## PROBLEM TO WORK ON
The word "only" occurs in some lines of the data. Return each such line.

┄┄┄┄┄┄┄┄┄┄

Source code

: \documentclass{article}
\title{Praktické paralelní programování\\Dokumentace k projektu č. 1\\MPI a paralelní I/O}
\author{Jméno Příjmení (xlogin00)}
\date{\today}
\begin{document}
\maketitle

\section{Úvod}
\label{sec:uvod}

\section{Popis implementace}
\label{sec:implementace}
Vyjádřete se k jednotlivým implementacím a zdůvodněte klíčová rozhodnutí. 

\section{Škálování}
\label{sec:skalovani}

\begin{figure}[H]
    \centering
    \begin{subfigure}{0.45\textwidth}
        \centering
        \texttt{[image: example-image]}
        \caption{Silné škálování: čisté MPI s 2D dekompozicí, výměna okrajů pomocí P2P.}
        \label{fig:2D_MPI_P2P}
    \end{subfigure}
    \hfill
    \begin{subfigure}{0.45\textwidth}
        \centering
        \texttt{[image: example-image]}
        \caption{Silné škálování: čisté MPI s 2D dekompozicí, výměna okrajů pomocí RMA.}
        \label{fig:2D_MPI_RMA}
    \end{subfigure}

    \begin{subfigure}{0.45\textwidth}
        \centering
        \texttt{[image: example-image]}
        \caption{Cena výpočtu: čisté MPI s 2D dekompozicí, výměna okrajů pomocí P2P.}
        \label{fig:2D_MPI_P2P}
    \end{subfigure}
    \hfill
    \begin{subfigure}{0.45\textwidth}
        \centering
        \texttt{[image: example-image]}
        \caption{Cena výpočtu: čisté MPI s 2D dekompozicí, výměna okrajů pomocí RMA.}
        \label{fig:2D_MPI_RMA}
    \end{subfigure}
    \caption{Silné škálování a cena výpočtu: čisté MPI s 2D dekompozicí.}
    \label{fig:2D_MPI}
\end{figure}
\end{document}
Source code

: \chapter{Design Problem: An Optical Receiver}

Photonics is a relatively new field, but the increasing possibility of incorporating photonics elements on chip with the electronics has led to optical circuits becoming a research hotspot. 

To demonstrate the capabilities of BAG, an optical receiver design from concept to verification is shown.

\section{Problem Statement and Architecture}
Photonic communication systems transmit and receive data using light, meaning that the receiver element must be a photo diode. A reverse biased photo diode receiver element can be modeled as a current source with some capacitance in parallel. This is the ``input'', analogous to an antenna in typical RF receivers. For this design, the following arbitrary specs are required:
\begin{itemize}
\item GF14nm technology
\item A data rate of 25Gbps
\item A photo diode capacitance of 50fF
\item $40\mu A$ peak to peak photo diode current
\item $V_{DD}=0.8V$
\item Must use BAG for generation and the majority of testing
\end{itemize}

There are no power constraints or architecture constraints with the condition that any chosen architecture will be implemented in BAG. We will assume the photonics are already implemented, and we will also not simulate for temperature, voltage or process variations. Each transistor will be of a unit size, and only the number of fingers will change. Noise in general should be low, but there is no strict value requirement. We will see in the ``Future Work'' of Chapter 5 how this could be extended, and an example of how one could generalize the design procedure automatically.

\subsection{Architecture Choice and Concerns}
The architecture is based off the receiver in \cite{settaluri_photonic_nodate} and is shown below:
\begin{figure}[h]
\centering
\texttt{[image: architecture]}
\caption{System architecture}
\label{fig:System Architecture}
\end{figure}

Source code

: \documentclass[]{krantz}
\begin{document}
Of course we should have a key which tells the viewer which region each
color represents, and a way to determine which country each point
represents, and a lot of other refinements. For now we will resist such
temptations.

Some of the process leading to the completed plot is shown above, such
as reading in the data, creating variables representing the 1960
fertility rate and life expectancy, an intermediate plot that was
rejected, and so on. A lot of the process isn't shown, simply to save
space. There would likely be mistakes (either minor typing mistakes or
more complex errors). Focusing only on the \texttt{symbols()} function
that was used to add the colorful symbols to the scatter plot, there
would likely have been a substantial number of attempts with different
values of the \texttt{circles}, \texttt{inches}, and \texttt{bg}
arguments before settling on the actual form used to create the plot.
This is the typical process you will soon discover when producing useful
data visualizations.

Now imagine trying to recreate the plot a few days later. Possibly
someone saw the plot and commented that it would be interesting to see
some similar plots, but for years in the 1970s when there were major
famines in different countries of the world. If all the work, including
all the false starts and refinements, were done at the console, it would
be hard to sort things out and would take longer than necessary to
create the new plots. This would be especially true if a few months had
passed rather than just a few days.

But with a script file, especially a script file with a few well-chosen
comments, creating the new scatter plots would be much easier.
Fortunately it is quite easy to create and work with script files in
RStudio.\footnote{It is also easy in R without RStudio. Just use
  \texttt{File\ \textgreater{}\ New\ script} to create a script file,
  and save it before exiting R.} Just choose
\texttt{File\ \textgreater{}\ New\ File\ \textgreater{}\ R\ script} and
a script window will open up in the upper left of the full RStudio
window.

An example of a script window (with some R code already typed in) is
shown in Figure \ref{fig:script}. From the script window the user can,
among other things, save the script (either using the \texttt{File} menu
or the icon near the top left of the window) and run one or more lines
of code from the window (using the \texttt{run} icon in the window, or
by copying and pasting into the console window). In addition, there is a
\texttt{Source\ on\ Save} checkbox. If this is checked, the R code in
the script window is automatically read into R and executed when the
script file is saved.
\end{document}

┄┄┄┄┄┄┄┄┄┄

## REPLY TO THE TASK
There are no power constraints or architecture constraints with the condition that any chosen architecture will be implemented in BAG. We will assume the photonics are already implemented, and we will also not simulate for temperature, voltage or process variations. Each transistor will be of a unit size, and only the number of fingers will change. Noise in general should be low, but there is no strict value requirement. We will see in the ``Future Work'' of Chapter 5 how this could be extended, and an example of how one could generalize the design procedure automatically.
more complex errors). Focusing only on the \texttt{symbols()} function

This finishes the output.